Standing for something contributes to the more diverse communal field. For context I imagine this process inside the microcosm of my own body: If I eat a big meal and my stomach is full then it will send a message to other parts of my body saying “I think we should stop eating—that was awesome and now I’m full.” Yet other parts of me may feel differently. Perhaps there’s still food on my plate and I don’t want to offend my host. My body as a whole may behave differently from how my stomach would prefer, but my stomach’s voice still matters.

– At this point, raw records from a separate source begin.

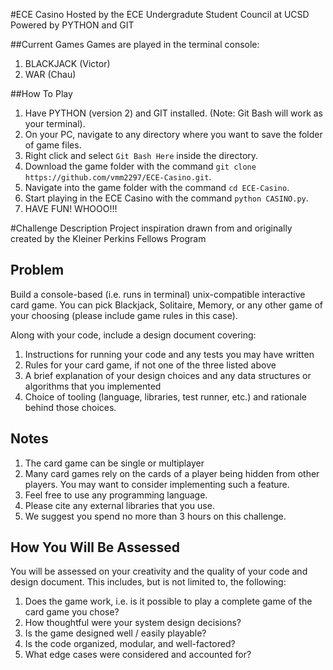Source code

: #ECE Casino
Hosted by the ECE Undergradute Student Council at UCSD
Powered by PYTHON and GIT

##Current Games
Games are played in the terminal console:
1. BLACKJACK (Victor)
2. WAR (Chau)

##How To Play
1. Have PYTHON (version 2) and GIT installed. (Note: Git Bash will work as your terminal).
2. On your PC, navigate to any directory where you want to save the folder of game files.
3. Right click and select `Git Bash Here` inside the directory.
4. Download the game folder with the command `git clone https://github.com/vmm2297/ECE-Casino.git`.
5. Navigate into the game folder with the command `cd ECE-Casino`.
6. Start playing in the ECE Casino with the command `python CASINO.py`.
7. HAVE FUN! WHOOO!!!

#Challenge Description
Project inspiration drawn from and originally created by the Kleiner Perkins Fellows Program

## Problem
Build a console-based (i.e. runs in terminal) unix-compatible interactive card game. You can pick Blackjack, Solitaire, Memory, or any other game of your choosing (please include game rules in this case).
 
Along with your code, include a design document covering:
1. Instructions for running your code and any tests you may have written
2. Rules for your card game, if not one of the three listed above
3. A brief explanation of your design choices and any data structures or algorithms that you implemented
4. Choice of tooling (language, libraries, test runner, etc.) and rationale behind those choices.

## Notes
1. The card game can be single or multiplayer
2. Many card games rely on the cards of a player being hidden from other players. You may want to consider implementing such a feature.
3. Feel free to use any programming language.
4. Please cite any external libraries that you use.
5. We suggest you spend no more than 3 hours on this challenge.
 
## How You Will Be Assessed
You will be assessed on your creativity and the quality of your code and design document. This includes, but is not limited to, the following:
1. Does the game work, i.e. is it possible to play a complete game of the card game you chose?
2. How thoughtful were your system design decisions?
3. Is the game designed well / easily playable?
4. Is the code organized, modular, and well-factored?
5. What edge cases were considered and accounted for?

If my stomach is full and I try to eat too much extra to honor the person who served me, I might become sick and embarrass everyone more than if I had just stopped eating. To honor the communal consciousness is both to stand for what is mine to express, and to honor that I can’t know everything. If I ignore or belittle the person I disagree with I’m no longer honoring the integrated process of holding different views. To have genuine authority requires this humility; without it I’m not standing on true ground. Without humility I may mistake that which I stand for as the ground on which I stand. My identification with my own viewpoint may lead me to believe I’m objectively right rather than channeling a particular possibility.
I’m curious about what it means to ‘Take a Stand’. It strikes me as easily arrogant. With ‘taking’ comes the implication of ownership, and the forceful transfer of it. Perhaps this is the manifestation of identifying that which I stand for as the very base I stand on. I see the tendency to take a stand in myself all the time—it’s comforting to think I know ‘the’ truth. And certainly in our culture of ownership, where ideas and information now command some of the highest prices, we are encouraged to take a stand.
There is a lot of competition these days to take stands that appear to be freely given. Each political party would like for me to take theirs, and I have even been shamed for failing to take a stand by and with people I care about. If you’re not with us you’re against us, they say, directly or indirectly. Yet don’t we all stand on shared ground? Might our arguments actually be musings about what we think we’re standing on? And so here I am writing to you, standing for idealogic diversity. I will continue to practice respecting our disagreements.